Assigned task:
Look through the data below for the line with "Syntax-----> **git init**" and the line with "use---------->**Syntax------> git push**", then output those two and all lines in between, exactly as written.

(Listed entries Opens)

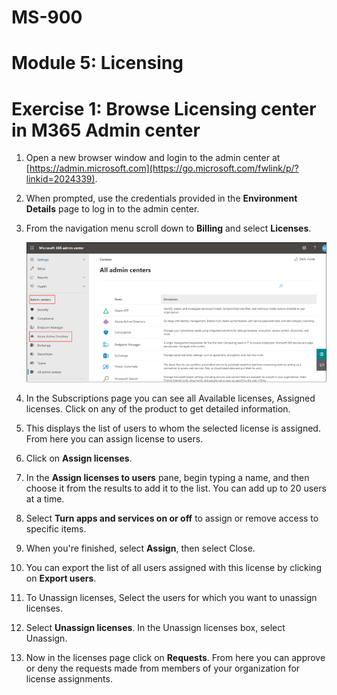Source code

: # MS-900

# Module 5: Licensing 

# Exercise 1: Browse Licensing center in M365 Admin center 

1. Open a new browser window and login to the admin center at [https://admin.microsoft.com](https://go.microsoft.com/fwlink/p/?linkid=2024339).

1. When prompted, use the credentials provided in the **Environment Details** page to log in to the admin center.

1. From  the navigation menu scroll down to  **Billing** and select **Licenses**.

   ![](Images/img116.png)
   
1. In the Subscriptions page you can see all Available licenses, Assigned licenses. Click on any of the product to get detailed information.

1. This displays the list of users to whom the selected license is assigned. From here you can assign license to users.

1. Click on **Assign licenses**.

1. In the **Assign licenses to users** pane, begin typing a name, and then choose it from the results to add it to the list. You can add up to 20 users at a time.

1. Select **Turn apps and services on or off** to assign or remove access to specific items.

1. When you're finished, select **Assign**, then select Close.

1. You can export the list of all users assigned with this license by clicking on **Export users**.

1. To Unassign licenses, Select the users for which you want to unassign licenses.

1. Select **Unassign licenses**. In the Unassign licenses box, select Unassign.

1. Now in the licenses page click on **Requests**. From here you can approve or deny the requests made from members of your organization for license assignments.
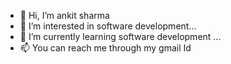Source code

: - 👋 Hi, I’m ankit sharma
- 👀 I’m interested in software development...
- 🌱 I’m currently learning software development ...
- 📫 You can reach me through my gmail Id

<!---
ankit1sharma/ankit1sharma is a ✨ special ✨ repository because its `README.md` (this file) appears on your GitHub profile.
You can click the Preview link to take a look at your changes.
--->
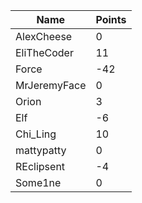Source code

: | Name         | Points |
|--------------|--------|
| AlexCheese   | 0      |
| EliTheCoder  | 11     |
| Force        | -42    |
| MrJeremyFace | 0      |
| Orion        | 3      |
| Elf          | -6     |
| Chi_Ling     | 10     |
| mattypatty   | 0      |
| REclipsent   | -4     |
| Some1ne      | 0      |
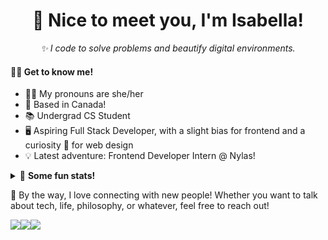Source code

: <h1 align="center">🤝 Nice to meet you, I'm Isabella!</h1>
<p align="center"><i>✨ I code to solve problems and beautify digital environments.</i></p>
<h4><strong>🙆‍♀️ Get to know me!</strong></h4>

- 👩‍💻 My pronouns are she/her
- 🍁 Based in Canada!
- 📚 Undergrad CS Student
- 🖥 Aspiring Full Stack Developer, with a slight bias for frontend and a curiosity 🧐 for web design 
- 💡 Latest adventure: Frontend Developer Intern @ Nylas!


<details>
  <summary>🧮 <strong>Some fun stats!</strong></summary>
  <sub><sup>Pssssttt!!! This part looks way better in dark mode 😉</sup></sub><br>
  <a href="https://github.com/anuraghazra/github-readme-stats"><img src="https://github-readme-stats.vercel.app/api?username=isabellaenriquez&count_private=true&hide=prs,contribs&show_icons=true&theme=tokyonight&hide_border=true"></a>
<!--[![Top Langs](https://github-readme-stats.vercel.app/api/top-langs/?username=isabellaenriquez&layout=compact&theme=tokyonight&hide_border=true)](https://github.com/anuraghazra/github-readme-stats)-->
</details>

<p>👋 By the way, I love connecting with new people! Whether you want to talk about tech, life, philosophy, or whatever, feel free to reach out!</p>
<p><a href="mailto:18ipe@queensu.ca"><img src="https://img.shields.io/badge/18ipe@queensu.ca-32936F?&style=for-the-badge&logo=microsoft-outlook"></a><a href="https://www.linkedin.com/in/isabellaenriquez"><img src="https://img.shields.io/badge/linkedin%20-%230077B5.svg?&style=for-the-badge&logo=linkedin&logoColor=white"></a><a href="https://isabellaenriquez.github.io"><img src="https://img.shields.io/badge/isabellaenriquez.github.io-EF476F?&style=for-the-badge"></a></p>
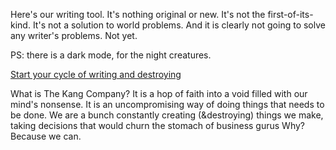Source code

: 

Here's our writing tool. 
It's nothing original or new.
It's not the first-of-its-kind.
It's not a solution to world problems.
And it is clearly not going to solve any writer's problems.
Not yet.

PS: there is a dark mode, for the night creatures.

[Start your cycle of writing and destroying](https://thekang.co)


What is The Kang Company?
It is a hop of faith into a void filled with our mind's nonsense. It is an uncompromising way of doing things that needs to be done.
We are a bunch constantly creating (&destroying) things we make, taking decisions that would churn the stomach of business gurus
Why?
Because we can.

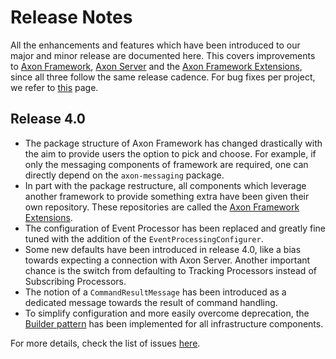# Release Notes

All the enhancements and features which have been introduced to our major and minor release are documented here.
This covers improvements to [Axon Framework](https://github.com/AxonFramework/AxonFramework),
 [Axon Server](https://axoniq.io/product-overview/axon-server) 
 and the [Axon Framework Extensions](https://github.com/AxonFramework?utf8=%E2%9C%93&q=extensions&type=&language=),
 since all three follow the same release cadence.
For bug fixes per project, we refer to [this](bug-fixes.md) page. 

## Release 4.0

 * The package structure of Axon Framework has changed drastically with the aim to provide users the option to pick and choose.
   For example, if only the messaging components of framework are required, one can directly depend on the `axon-messaging` package.
 * In part with the package restructure, all components which leverage another framework to provide something extra have been given their own repository.
   These repositories are called the [Axon Framework Extensions](https://github.com/AxonFramework?utf8=%E2%9C%93&q=extensions&type=&language=).
 * The configuration of Event Processor has been replaced and greatly fine tuned with the addition of the `EventProcessingConfigurer`.     
 * Some new defaults have been introduced in release 4.0, like a bias towards expecting a connection with Axon Server.
   Another important chance is the switch from defaulting to Tracking Processors instead of Subscribing Processors.
 * The notion of a `CommandResultMessage` has been introduced as a dedicated message towards the result of command handling.
 * To simplify configuration and more easily overcome deprecation,
    the [Builder pattern](https://en.wikipedia.org/wiki/Builder_pattern) has been implemented for all infrastructure components.
 
For more details, check the list of issues [here](https://github.com/AxonFramework/AxonFramework/milestone/28?closed=1).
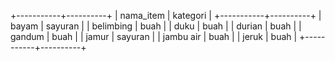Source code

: +-----------+----------+
| nama_item | kategori |
+-----------+----------+
| bayam     | sayuran  |
| belimbing | buah     |
| duku      | buah     |
| durian    | buah     |
| gandum    | buah     |
| jamur     | sayuran  |
| jambu air | buah     |
| jeruk     | buah     |
+-----------+----------+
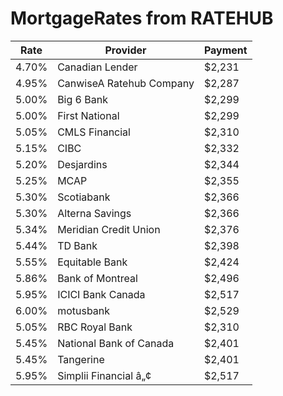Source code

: # MortgageRates from RATEHUB
| Rate   | Provider                          | Payment  |
|--------|-----------------------------------|----------|
| 4.70%  | Canadian Lender                   | $2,231   |
| 4.95%  | CanwiseA Ratehub Company          | $2,287   |
| 5.00%  | Big 6 Bank                        | $2,299   |
| 5.00%  | First National                    | $2,299   |
| 5.05%  | CMLS Financial                    | $2,310   |
| 5.15%  | CIBC                              | $2,332   |
| 5.20%  | Desjardins                        | $2,344   |
| 5.25%  | MCAP                              | $2,355   |
| 5.30%  | Scotiabank                       | $2,366   |
| 5.30%  | Alterna Savings                   | $2,366   |
| 5.34%  | Meridian Credit Union             | $2,376   |
| 5.44%  | TD Bank                           | $2,398   |
| 5.55%  | Equitable Bank                    | $2,424   |
| 5.86%  | Bank of Montreal                  | $2,496   |
| 5.95%  | ICICI Bank Canada                 | $2,517   |
| 6.00%  | motusbank                         | $2,529   |
| 5.05%  | RBC Royal Bank                    | $2,310   |
| 5.45%  | National Bank of Canada           | $2,401   |
| 5.45%  | Tangerine                         | $2,401   |
| 5.95%  | Simplii Financial â„¢             | $2,517   |
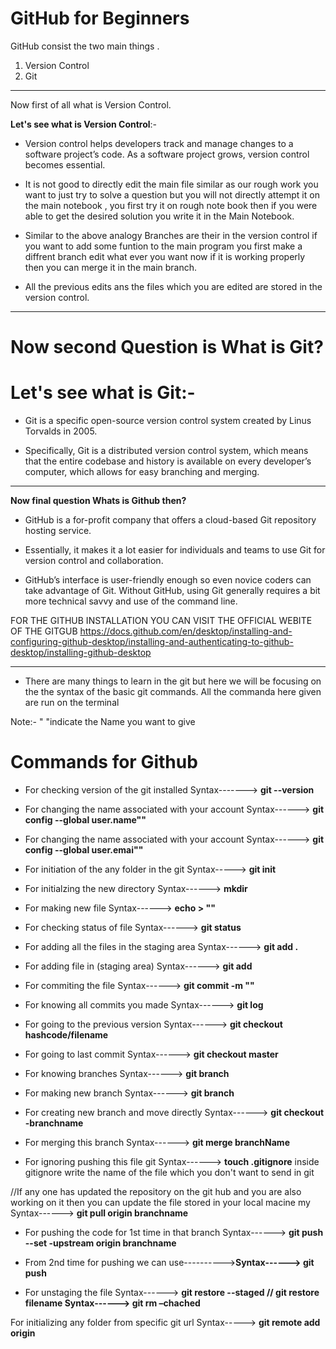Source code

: # GitHub for Beginners

GitHub consist the two main things . 

1) Version Control 
2) Git

------------------------------------------------------------------------------------------------------


Now first of all what is Version Control.

**Let's see what is Version Control**:-

* Version control helps developers track and manage changes to a software project’s code. As a software project grows, version control becomes essential.

* It is not good to directly edit the main file similar as our rough work you want to just try to solve a question but you will not directly attempt it on the main notebook , you first try it on rough note book then if you were able to get the desired solution you write it in the Main Notebook.

* Similar to the above analogy Branches are their in the version control if you want to add some funtion to the main program you first make a diffrent branch edit what ever you want now if it is working properly then you can merge it in the main branch.

* All the previous edits ans the files which you are edited are stored in the version control.


-----------------------------------------------------------------------------------------------------




# Now second Question is What is Git?

# Let's see what is Git:-

* Git is a specific open-source version control system created by Linus Torvalds in 2005.

* Specifically, Git is a distributed version control system, which means that the entire codebase and history is available on every developer’s computer, which allows for easy branching and merging.



-----------------------------------------------------------------------------------------------------



**Now final question Whats is Github then?**


* GitHub is a for-profit company that offers a cloud-based Git repository hosting service. 

* Essentially, it makes it a lot easier for individuals and teams to use Git for version control and collaboration.

* GitHub’s interface is user-friendly enough so even novice coders can take advantage of Git. Without GitHub, using Git generally requires a bit more technical savvy and use of the command line.

 FOR THE GITHUB INSTALLATION YOU CAN VISIT THE OFFICIAL WEBITE OF THE GITGUB https://docs.github.com/en/desktop/installing-and-configuring-github-desktop/installing-and-authenticating-to-github-desktop/installing-github-desktop




--------------------------------------------------------------------------------



* There are many things to learn in the git but here we will be focusing on the the syntax of the basic git commands. All the commanda here given are run on the terminal

Note:-  " "indicate the Name you want to give

# Commands for Github


* For checking version of the git installed Syntax-------> **git --version**

* For changing the name associated with your account Syntax------> **git config --global user.name""**

* For changing the name associated with your account Syntax------> **git config --global user.emai""**

* For initiation of the any folder in the git Syntax-----> **git init**

* For initialzing the new directory Syntax------> **mkdir**

* For making new file Syntax------> **echo > ""**

* For checking status of file Syntax------> **git status**

* For adding all the files in the staging area Syntax------> **git add .**

* For adding file in (staging area) Syntax------> **git add**

* For commiting the file Syntax------> **git commit -m ""**

* For knowing all commits you made Syntax------> **git log**

* For going to the previous version Syntax------> **git checkout hashcode/filename**

* For going to last commit Syntax------> **git checkout master** 

* For knowing branches Syntax------> **git branch** 

* For making new branch Syntax------> **git branch**  

* For creating new branch and move directly Syntax------> **git checkout -branchname**  

* For merging this branch Syntax------> **git merge branchName**  

* For ignoring pushing this file git Syntax------> **touch .gitignore**  inside gitignore write the name of the file which you don't want to send in git

//If any one has updated the repository on the git hub and you are also working on it then you can update the file stored in your local macine my Syntax------> **git pull origin branchname**

* For pushing the code for 1st time in that branch Syntax------> **git push --set -upstream origin branchname**

* From 2nd time for pushing we can use---------->**Syntax------> git push**    

* For unstaging the file Syntax------> **git restore --staged // git restore filename Syntax------> git rm –chached**

For initializing any folder from specific git url Syntax-----> **git remote add origin**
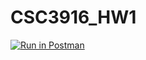 # CSC3916_HW1
[![Run in Postman](https://run.pstmn.io/button.svg)](https://app.getpostman.com/run-collection/e5bc77d766c722f741d1#?env%5BWebApiHW1%5D=W10=)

(Listed entries Closes)

Task result:
* For initiation of the any folder in the git Syntax-----> **git init**

* For initialzing the new directory Syntax------> **mkdir**

* For making new file Syntax------> **echo > ""**

* For checking status of file Syntax------> **git status**

* For adding all the files in the staging area Syntax------> **git add .**

* For adding file in (staging area) Syntax------> **git add**

* For commiting the file Syntax------> **git commit -m ""**

* For knowing all commits you made Syntax------> **git log**

* For going to the previous version Syntax------> **git checkout hashcode/filename**

* For going to last commit Syntax------> **git checkout master** 

* For knowing branches Syntax------> **git branch** 

* For making new branch Syntax------> **git branch**  

* For creating new branch and move directly Syntax------> **git checkout -branchname**  

* For merging this branch Syntax------> **git merge branchName**  

* For ignoring pushing this file git Syntax------> **touch .gitignore**  inside gitignore write the name of the file which you don't want to send in git

//If any one has updated the repository on the git hub and you are also working on it then you can update the file stored in your local macine my Syntax------> **git pull origin branchname**

* For pushing the code for 1st time in that branch Syntax------> **git push --set -upstream origin branchname**

* From 2nd time for pushing we can use---------->**Syntax------> git push**    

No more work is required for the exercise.